== What the task requires ==
Among the records below, determine how many lines have the word "using" in them; output only the number.

┌─ Provided material

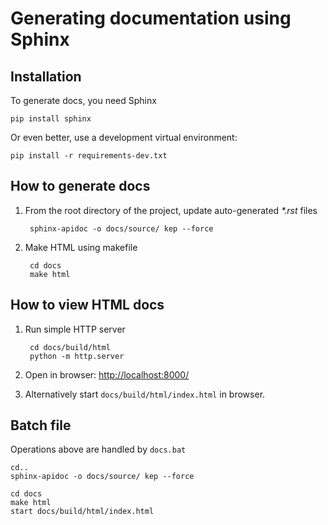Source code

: Generating documentation using Sphinx
=====================================

Installation
------------

To generate docs, you need Sphinx

    pip install sphinx

Or even better, use a development virtual environment:

    pip install -r requirements-dev.txt

How to generate docs
--------------------

1. From the root directory of the project, update auto-generated *\*.rst* files

        sphinx-apidoc -o docs/source/ kep --force

2. Make HTML using makefile

        cd docs
        make html

How to view HTML docs
---------------------

1. Run simple HTTP server

        cd docs/build/html
        python -m http.server

2. Open in browser: <http://localhost:8000/>

3. Alternatively start ```docs/build/html/index.html``` in browser.

Batch file
----------

Operations above are handled by ```docs.bat```

```
cd..
sphinx-apidoc -o docs/source/ kep --force

cd docs
make html
start docs/build/html/index.html
```
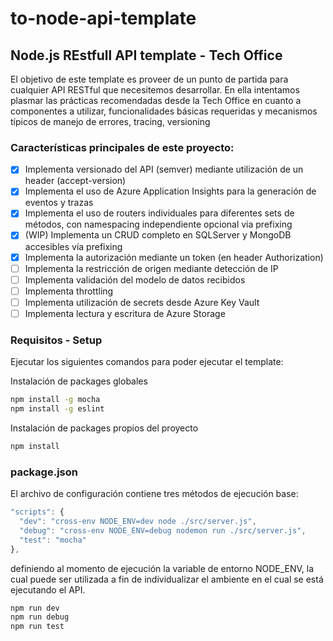 # to-node-api-template
## Node.js REstfull API template - Tech Office

El objetivo de este template es proveer de un punto de partida para cualquier API RESTful que necesitemos desarrollar. En ella intentamos plasmar las prácticas recomendadas desde la Tech Office en cuanto a componentes a utilizar, funcionalidades básicas requeridas y mecanismos típicos de manejo de errores, tracing, versioning

### Características principales de este proyecto:
- [x] Implementa versionado del API (semver) mediante utilización de un header (accept-version)
- [x] Implementa el uso de Azure Application Insights para la generación de eventos y trazas
- [x] Implementa el uso de routers individuales para diferentes sets de métodos, con namespacing independiente opcional via prefixing
- [x] (WIP) Implementa un CRUD completo en SQLServer y MongoDB accesibles vía prefixing
- [x] Implementa la autorización mediante un token (en header Authorization)
- [ ] Implementa la restricción de origen mediante detección de IP
- [ ] Implementa validación del modelo de datos recibidos
- [ ] Implementa throttling
- [ ] Implementa utilización de secrets desde Azure Key Vault
- [ ] Implementa lectura y escritura de Azure Storage

### Requisitos - Setup
Ejecutar los siguientes comandos para poder ejecutar el template:

Instalación de packages globales
```bash
npm install -g mocha
npm install -g eslint
```

Instalación de packages propios del proyecto
```bash
npm install
```
### package.json
El archivo de configuración contiene tres métodos de ejecución base:

```javascript
"scripts": {
  "dev": "cross-env NODE_ENV=dev node ./src/server.js",
  "debug": "cross-env NODE_ENV=debug nodemon run ./src/server.js",
  "test": "mocha"
},
```
definiendo al momento de ejecución la variable de entorno NODE_ENV, la cual puede ser utilizada a fin de individualizar el ambiente en el cual se está ejecutando el API.

```bash
npm run dev
npm run debug
npm run test
```

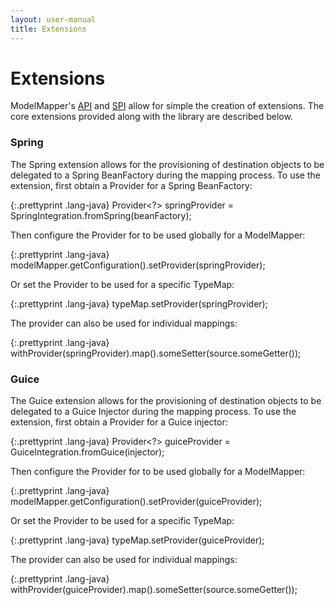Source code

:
 ```yaml
---
layout: user-manual
title: Extensions
---
```


# Extensions

ModelMapper's [API](/user-manual/api-overview/) and [SPI](/user-manual/spi-overview/) allow for simple the creation of extensions. The core extensions provided along with the library are described below.

### Spring

The Spring extension allows for the provisioning of destination objects to be delegated to a Spring BeanFactory during the mapping process. To use the extension, first obtain a Provider for a Spring BeanFactory:

{:.prettyprint .lang-java}
	Provider<?> springProvider = SpringIntegration.fromSpring(beanFactory);

Then configure the Provider for to be used globally for a ModelMapper:

{:.prettyprint .lang-java}
	modelMapper.getConfiguration().setProvider(springProvider);

Or set the Provider to be used for a specific TypeMap:

{:.prettyprint .lang-java}
	typeMap.setProvider(springProvider);

The provider can also be used for individual mappings:

{:.prettyprint .lang-java}
	withProvider(springProvider).map().someSetter(source.someGetter());

### Guice

The Guice extension allows for the provisioning of destination objects to be delegated to a Guice Injector during the mapping process. To use the extension, first obtain a Provider for a Guice injector:

{:.prettyprint .lang-java}
	Provider<?> guiceProvider = GuiceIntegration.fromGuice(injector);

Then configure the Provider for to be used globally for a ModelMapper:

{:.prettyprint .lang-java}
	modelMapper.getConfiguration().setProvider(guiceProvider);

Or set the Provider to be used for a specific TypeMap:

{:.prettyprint .lang-java}
	typeMap.setProvider(guiceProvider);

The provider can also be used for individual mappings:

{:.prettyprint .lang-java}
	withProvider(guiceProvider).map().someSetter(source.someGetter());
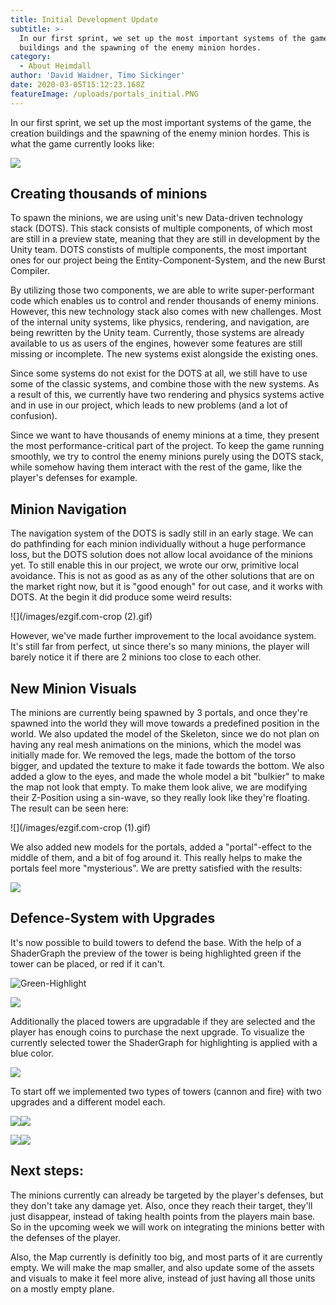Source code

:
 ```yaml
---
title: Initial Development Update
subtitle: >-
  In our first sprint, we set up the most important systems of the game, the
  buildings and the spawning of the enemy minion hordes.
category:
  - About Heimdall
author: 'David Waidner, Timo Sickinger'
date: 2020-03-05T15:12:23.168Z
featureImage: /uploads/portals_initial.PNG
---
```

In our first sprint, we set up the most important systems of the game, the creation buildings and the spawning of the enemy minion hordes. This is what the game currently looks like:

![](/images/towers_in_combat.PNG)

## Creating thousands of minions

To spawn the minions, we are using unit's new Data-driven technology stack (DOTS). This stack consists of multiple components, of which most are still in a preview state, meaning that they are still in development by the Unity team. DOTS constists of multiple components, the most important ones for our project being the Entity-Component-System, and the new Burst Compiler.

By utilizing those two components, we are able to write super-performant code which enables us to control and render thousands of enemy minions. However, this new technology stack also comes with new challenges. Most of the internal unity systems, like physics, rendering, and navigation, are being rewritten by the Unity team. Currently, those systems are already available to us as users of the engines, however some features are still missing or incomplete. The new systems exist alongside the existing ones.

Since some systems do not exist for the DOTS at all, we still have to use some of the classic systems, and combine those with the new systems. As a result of this, we currently have two rendering and physics systems active and in use in our project, which leads to new problems (and a lot of confusion).

Since we want to have thousands of enemy minions at a time, they present the most performance-critical part of the project. To keep the game running smoothly, we try to control the enemy minions purely using the DOTS stack, while somehow having them interact with the rest of the game, like the player's defenses for example.

## Minion Navigation

The navigation system of the DOTS is sadly still in an early stage. We can do pathfinding for each minion individually without a huge performance loss, but the DOTS solution does not allow local avoidance of the minions yet. To still enable this in our project, we wrote our orw, primitive local avoidance. This is not as good as as any of the other solutions that are on the market right now, but it is "good enough" for out case, and it works with DOTS. At the begin it did produce some weird results:

![](/images/ezgif.com-crop (2).gif)

However, we've made further improvement to the local avoidance system. It's still far from perfect, ut since there's so many minions, the player will barely notice it if there are 2 minions too close to each other.

## New Minion Visuals

The minions are currently being spawned by 3 portals, and once they're spawned into the world they will move towards a predefined position in the world. We also updated the model of the Skeleton, since we do not plan on having any real mesh animations on the minions, which the model was initially made for. We removed the legs, made the bottom of the torso bigger, and updated the texture to make it fade towards the bottom. We also added a glow to the eyes, and made the whole model a bit "bulkier" to make the map not look that empty. To make them look alive, we are modifying their Z-Position using a sin-wave, so they really look like they're floating. The result can be seen here:

![](/images/ezgif.com-crop (1).gif)

We also added new models for the portals, added a "portal"-effect to the middle of them, and a bit of fog around it. This really helps to make the portals feel more "mysterious". We are pretty satisfied with the results:

![](/images/portals_initial.PNG)

## Defence-System with Upgrades

It's now possible to build towers to defend the base. With the help of a ShaderGraph the preview of the tower is being highlighted green if the tower can be placed, or red if it can't.

![](/images/highlight_green.PNG "Green-Highlight")

![](/images/highlight_red.PNG)

Additionally the placed towers are upgradable if they are selected and the player has enough coins to purchase the next upgrade. To visualize the currently selected tower the ShaderGraph for highlighting is applied with a blue color.

![](/images/highlight_blue-1.PNG)

To start off we implemented two types of towers (cannon and fire) with two upgrades and a different model each.

![](/images/cannon_lvl1-1.PNG)![](/images/cannon_lvl2-1.PNG)

![](/images/fire_lvl1.PNG)![](/images/fire_lvl2.PNG)

## Next steps:

The minions currently can already be targeted by the player's defenses, but they don't take any damage yet. Also, once they reach their target, they'll just disappear, instead of taking health points from the players main base. So in the upcoming week we will work on integrating the minions better with the defenses of the player.

Also, the Map currently is definitly too big, and most parts of it are currently empty. We will make the map smaller, and also update some of the assets and visuals to make it feel more alive, instead of just having all those units on a mostly empty plane.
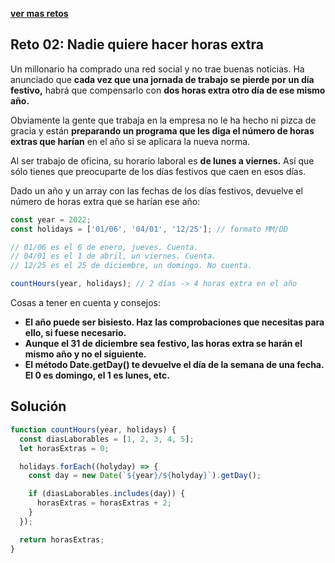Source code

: [**ver mas retos**](../../README.md)

## Reto 02: Nadie quiere hacer horas extra

Un millonario ha comprado una red social y no trae buenas noticias. Ha anunciado que **cada vez que una jornada de trabajo se pierde por un día festivo,** habrá que compensarlo con **dos horas extra otro día de ese mismo año.**

Obviamente la gente que trabaja en la empresa no le ha hecho ni pizca de gracia y están **preparando un programa que les diga el número de horas extras que harían** en el año si se aplicara la nueva norma.

Al ser trabajo de oficina, su horario laboral es **de lunes a viernes.** Así que sólo tienes que preocuparte de los días festivos que caen en esos días.

Dado un año y un array con las fechas de los días festivos, devuelve el número de horas extra que se harían ese año:

```js
const year = 2022;
const holidays = ['01/06', '04/01', '12/25']; // formato MM/DD

// 01/06 es el 6 de enero, jueves. Cuenta.
// 04/01 es el 1 de abril, un viernes. Cuenta.
// 12/25 es el 25 de diciembre, un domingo. No cuenta.

countHours(year, holidays); // 2 días -> 4 horas extra en el año
```

Cosas a tener en cuenta y consejos:

- **El año puede ser bisiesto. Haz las comprobaciones que necesitas para ello, si fuese necesario.**
- **Aunque el 31 de diciembre sea festivo, las horas extra se harán el mismo año y no el siguiente.**
- **El método Date.getDay() te devuelve el día de la semana de una fecha. El 0 es domingo, el 1 es lunes, etc.**

## Solución

```js
function countHours(year, holidays) {
  const diasLaborables = [1, 2, 3, 4, 5];
  let horasExtras = 0;

  holidays.forEach((holyday) => {
    const day = new Date(`${year}/${holyday}`).getDay();

    if (diasLaborables.includes(day)) {
      horasExtras = horasExtras + 2;
    }
  });

  return horasExtras;
}
```
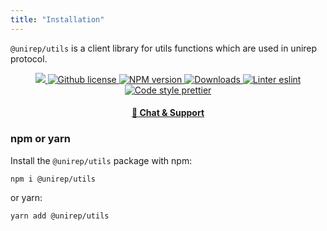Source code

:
 ```yaml
---
title: "Installation"
---
```


`@unirep/utils` is a client library for utils functions which are used in unirep protocol.

<p align="center">
    <a href="https://github.com/unirep/unirep">
        <img className="badge"
        src="https://img.shields.io/badge/project-unirep-blue.svg?style=flat-square"/>
    </a>
    <a href="https://github.com/unirep/unirep/blob/master/LICENSE">
        <img className="badge" alt="Github license" src="https://img.shields.io/github/license/unirep/unirep.svg?style=flat-square"/>
    </a>
    <a href="https://www.npmjs.com/package/@unirep/utils">
        <img className="badge" alt="NPM version" src="https://img.shields.io/npm/v/@unirep/utils?style=flat-square" />
    </a>
    <a href="https://npmjs.org/package/@unirep/utils">
        <img className="badge" alt="Downloads" src="https://img.shields.io/npm/dm/@unirep/utils.svg?style=flat-square" />
    </a>
    <a href="https://eslint.org/">
        <img className="badge" alt="Linter eslint" src="https://img.shields.io/badge/linter-eslint-8080f2?style=flat-square&logo=eslint" />
    </a>
    <a href="https://prettier.io/">
        <img className="badge" alt="Code style prettier" src="https://img.shields.io/badge/code%20style-prettier-f8bc45?style=flat-square&logo=prettier" />
    </a>
</p>

<div align="center">
    <h4>
        <a href="https://discord.gg/VzMMDJmYc5">
            🤖 Chat &amp; Support
        </a>
    </h4>
</div>

### npm or yarn

Install the `@unirep/utils` package with npm:

```bash
npm i @unirep/utils
```

or yarn:

```bash
yarn add @unirep/utils
```
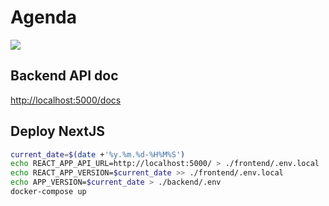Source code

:# Agenda

![](https://github.com/0x10-z/nextjs-agenda/actions/workflows/master.yml/badge.svg)

## Backend API doc

[http://localhost:5000/docs](http://localhost:5000/docs)

## Deploy NextJS

```sh
current_date=$(date +'%y.%m.%d-%H%M%S')
echo REACT_APP_API_URL=http://localhost:5000/ > ./frontend/.env.local
echo REACT_APP_VERSION=$current_date >> ./frontend/.env.local
echo APP_VERSION=$current_date > ./backend/.env
docker-compose up
```
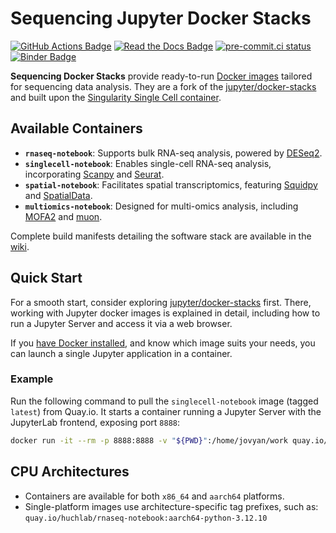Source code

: # Sequencing Jupyter Docker Stacks

[![GitHub Actions Badge](https://github.com/huchlab/sequencing-docker-stacks/actions/workflows/docker.yml/badge.svg)](https://github.com/huchlab/sequencing-docker-stacks/actions/workflows/docker.yml?query=branch%3Amain "Docker image build status")
[![Read the Docs Badge](https://img.shields.io/readthedocs/sequencing-docker-stacks.svg)](https://sequencing-docker-stacks.readthedocs.io/en/latest/ "Documentation build status")
[![pre-commit.ci status](https://results.pre-commit.ci/badge/github/huchlab/sequencing-docker-stacks/main.svg)](https://results.pre-commit.ci/latest/github/huchlab/sequencing-docker-stacks/main)
[![Binder Badge](https://static.mybinder.org/badge_logo.svg)](https://mybinder.org/v2/gh/huchlab/sequencing-docker-stacks/main?urlpath=lab/tree/README.ipynb "Launch a quay.io/jupyter/base-notebook container on mybinder.org")

**Sequencing Docker Stacks** provide ready-to-run [Docker images](https://quay.io/user/huchlab/) tailored for sequencing data analysis.
They are a fork of the [jupyter/docker-stacks](https://github.com/jupyter/docker-stacks) and built upon the [Singularity Single Cell container](https://gitlab.hrz.tu-chemnitz.de/dcgc-bfx/singularity/singularity-single-cell).

## Available Containers

- **`rnaseq-notebook`**: Supports bulk RNA-seq analysis, powered by [DESeq2](https://bioconductor.org/packages/release/bioc/html/DESeq2.html).
- **`singlecell-notebook`**: Enables single-cell RNA-seq analysis, incorporating [Scanpy](https://scanpy.readthedocs.io/en/stable/) and [Seurat](https://satijalab.org/seurat/).
- **`spatial-notebook`**: Facilitates spatial transcriptomics, featuring [Squidpy](https://squidpy.readthedocs.io/en/stable/) and [SpatialData](https://spatialdata.scverse.org/en/stable/).
- **`multiomics-notebook`**: Designed for multi-omics analysis, including [MOFA2](https://biofam.github.io/MOFA2/) and [muon](https://github.com/scverse/muon).

Complete build manifests detailing the software stack are available in the [wiki](https://github.com/huchlab/sequencing-docker-stacks/wiki).

## Quick Start

For a smooth start, consider exploring [jupyter/docker-stacks](https://github.com/jupyter/docker-stacks) first.
There, working with Jupyter docker images is explained in detail, including how to run a Jupyter Server and access it via a web browser.

If you [have Docker installed](https://docs.docker.com/get-started/get-docker/), and know which image suits your needs, you can launch a single Jupyter application in a container.

### Example

Run the following command to pull the `singlecell-notebook` image (tagged `latest`) from Quay.io. It starts a container running a Jupyter Server with the JupyterLab frontend, exposing port `8888`:

```bash
docker run -it --rm -p 8888:8888 -v "${PWD}":/home/jovyan/work quay.io/huchlab/singlecell-notebook:latest
```

## CPU Architectures

- Containers are available for both `x86_64` and `aarch64` platforms.
- Single-platform images use architecture-specific tag prefixes, such as:
  `quay.io/huchlab/rnaseq-notebook:aarch64-python-3.12.10`
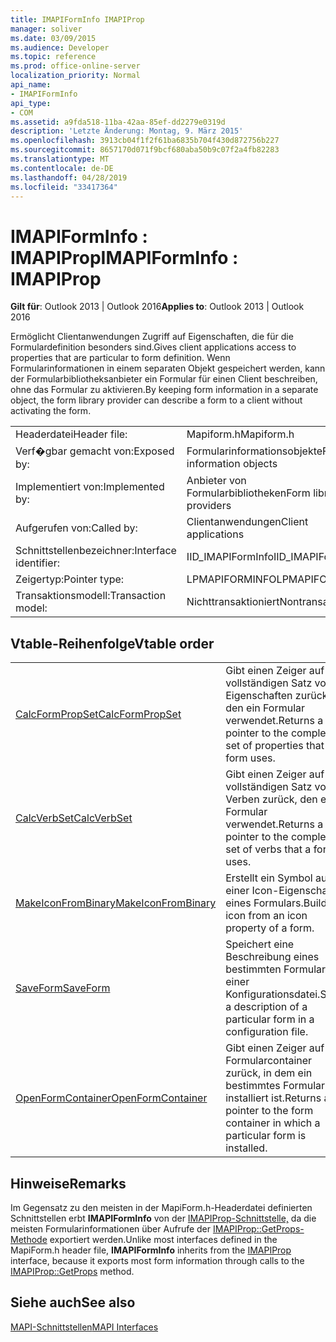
 ```yaml
---
title: IMAPIFormInfo IMAPIProp
manager: soliver
ms.date: 03/09/2015
ms.audience: Developer
ms.topic: reference
ms.prod: office-online-server
localization_priority: Normal
api_name:
- IMAPIFormInfo
api_type:
- COM
ms.assetid: a9fda518-11ba-42aa-85ef-dd2279e0319d
description: 'Letzte Änderung: Montag, 9. März 2015'
ms.openlocfilehash: 3913cb04f1f2f61ba6835b704f430d872756b227
ms.sourcegitcommit: 8657170d071f9bcf680aba50b9c07f2a4fb82283
ms.translationtype: MT
ms.contentlocale: de-DE
ms.lasthandoff: 04/28/2019
ms.locfileid: "33417364"
---
```

# <a name="imapiforminfo--imapiprop"></a><span data-ttu-id="13216-103">IMAPIFormInfo : IMAPIProp</span><span class="sxs-lookup"><span data-stu-id="13216-103">IMAPIFormInfo : IMAPIProp</span></span>

  
  
<span data-ttu-id="13216-104">**Gilt für**: Outlook 2013 | Outlook 2016</span><span class="sxs-lookup"><span data-stu-id="13216-104">**Applies to**: Outlook 2013 | Outlook 2016</span></span> 
  
<span data-ttu-id="13216-105">Ermöglicht Clientanwendungen Zugriff auf Eigenschaften, die für die Formulardefinition besonders sind.</span><span class="sxs-lookup"><span data-stu-id="13216-105">Gives client applications access to properties that are particular to form definition.</span></span> <span data-ttu-id="13216-106">Wenn Formularinformationen in einem separaten Objekt gespeichert werden, kann der Formularbibliotheksanbieter ein Formular für einen Client beschreiben, ohne das Formular zu aktivieren.</span><span class="sxs-lookup"><span data-stu-id="13216-106">By keeping form information in a separate object, the form library provider can describe a form to a client without activating the form.</span></span>
  
|||
|:-----|:-----|
|<span data-ttu-id="13216-107">Headerdatei</span><span class="sxs-lookup"><span data-stu-id="13216-107">Header file:</span></span>  <br/> |<span data-ttu-id="13216-108">Mapiform.h</span><span class="sxs-lookup"><span data-stu-id="13216-108">Mapiform.h</span></span>  <br/> |
|<span data-ttu-id="13216-109">Verf�gbar gemacht von:</span><span class="sxs-lookup"><span data-stu-id="13216-109">Exposed by:</span></span>  <br/> |<span data-ttu-id="13216-110">Formularinformationsobjekte</span><span class="sxs-lookup"><span data-stu-id="13216-110">Form information objects</span></span>  <br/> |
|<span data-ttu-id="13216-111">Implementiert von:</span><span class="sxs-lookup"><span data-stu-id="13216-111">Implemented by:</span></span>  <br/> |<span data-ttu-id="13216-112">Anbieter von Formularbibliotheken</span><span class="sxs-lookup"><span data-stu-id="13216-112">Form library providers</span></span>  <br/> |
|<span data-ttu-id="13216-113">Aufgerufen von:</span><span class="sxs-lookup"><span data-stu-id="13216-113">Called by:</span></span>  <br/> |<span data-ttu-id="13216-114">Clientanwendungen</span><span class="sxs-lookup"><span data-stu-id="13216-114">Client applications</span></span>  <br/> |
|<span data-ttu-id="13216-115">Schnittstellenbezeichner:</span><span class="sxs-lookup"><span data-stu-id="13216-115">Interface identifier:</span></span>  <br/> |<span data-ttu-id="13216-116">IID_IMAPIFormInfo</span><span class="sxs-lookup"><span data-stu-id="13216-116">IID_IMAPIFormInfo</span></span>  <br/> |
|<span data-ttu-id="13216-117">Zeigertyp:</span><span class="sxs-lookup"><span data-stu-id="13216-117">Pointer type:</span></span>  <br/> |<span data-ttu-id="13216-118">LPMAPIFORMINFO</span><span class="sxs-lookup"><span data-stu-id="13216-118">LPMAPIFORMINFO</span></span>  <br/> |
|<span data-ttu-id="13216-119">Transaktionsmodell:</span><span class="sxs-lookup"><span data-stu-id="13216-119">Transaction model:</span></span>  <br/> |<span data-ttu-id="13216-120">Nichttransaktioniert</span><span class="sxs-lookup"><span data-stu-id="13216-120">Nontransacted</span></span>  <br/> |
   
## <a name="vtable-order"></a><span data-ttu-id="13216-121">Vtable-Reihenfolge</span><span class="sxs-lookup"><span data-stu-id="13216-121">Vtable order</span></span>

|||
|:-----|:-----|
|[<span data-ttu-id="13216-122">CalcFormPropSet</span><span class="sxs-lookup"><span data-stu-id="13216-122">CalcFormPropSet</span></span>](imapiforminfo-calcformpropset.md) <br/> |<span data-ttu-id="13216-123">Gibt einen Zeiger auf den vollständigen Satz von Eigenschaften zurück, den ein Formular verwendet.</span><span class="sxs-lookup"><span data-stu-id="13216-123">Returns a pointer to the complete set of properties that a form uses.</span></span>  <br/> |
|[<span data-ttu-id="13216-124">CalcVerbSet</span><span class="sxs-lookup"><span data-stu-id="13216-124">CalcVerbSet</span></span>](imapiforminfo-calcverbset.md) <br/> |<span data-ttu-id="13216-125">Gibt einen Zeiger auf den vollständigen Satz von Verben zurück, den ein Formular verwendet.</span><span class="sxs-lookup"><span data-stu-id="13216-125">Returns a pointer to the complete set of verbs that a form uses.</span></span>  <br/> |
|[<span data-ttu-id="13216-126">MakeIconFromBinary</span><span class="sxs-lookup"><span data-stu-id="13216-126">MakeIconFromBinary</span></span>](imapiforminfo-makeiconfrombinary.md) <br/> |<span data-ttu-id="13216-127">Erstellt ein Symbol aus einer Icon-Eigenschaft eines Formulars.</span><span class="sxs-lookup"><span data-stu-id="13216-127">Builds an icon from an icon property of a form.</span></span>  <br/> |
|[<span data-ttu-id="13216-128">SaveForm</span><span class="sxs-lookup"><span data-stu-id="13216-128">SaveForm</span></span>](imapiforminfo-saveform.md) <br/> |<span data-ttu-id="13216-129">Speichert eine Beschreibung eines bestimmten Formulars in einer Konfigurationsdatei.</span><span class="sxs-lookup"><span data-stu-id="13216-129">Saves a description of a particular form in a configuration file.</span></span>  <br/> |
|[<span data-ttu-id="13216-130">OpenFormContainer</span><span class="sxs-lookup"><span data-stu-id="13216-130">OpenFormContainer</span></span>](imapiforminfo-openformcontainer.md) <br/> |<span data-ttu-id="13216-131">Gibt einen Zeiger auf den Formularcontainer zurück, in dem ein bestimmtes Formular installiert ist.</span><span class="sxs-lookup"><span data-stu-id="13216-131">Returns a pointer to the form container in which a particular form is installed.</span></span>  <br/> |
   
## <a name="remarks"></a><span data-ttu-id="13216-132">Hinweise</span><span class="sxs-lookup"><span data-stu-id="13216-132">Remarks</span></span>

<span data-ttu-id="13216-133">Im Gegensatz zu den meisten in der MapiForm.h-Headerdatei definierten Schnittstellen erbt **IMAPIFormInfo** von der [IMAPIProp-Schnittstelle,](imapipropiunknown.md) da die meisten Formularinformationen über Aufrufe der [IMAPIProp::GetProps-Methode](imapiprop-getprops.md) exportiert werden.</span><span class="sxs-lookup"><span data-stu-id="13216-133">Unlike most interfaces defined in the MapiForm.h header file, **IMAPIFormInfo** inherits from the [IMAPIProp](imapipropiunknown.md) interface, because it exports most form information through calls to the [IMAPIProp::GetProps](imapiprop-getprops.md) method.</span></span> 
  
## <a name="see-also"></a><span data-ttu-id="13216-134">Siehe auch</span><span class="sxs-lookup"><span data-stu-id="13216-134">See also</span></span>



[<span data-ttu-id="13216-135">MAPI-Schnittstellen</span><span class="sxs-lookup"><span data-stu-id="13216-135">MAPI Interfaces</span></span>](mapi-interfaces.md)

└─

== Written response ==
5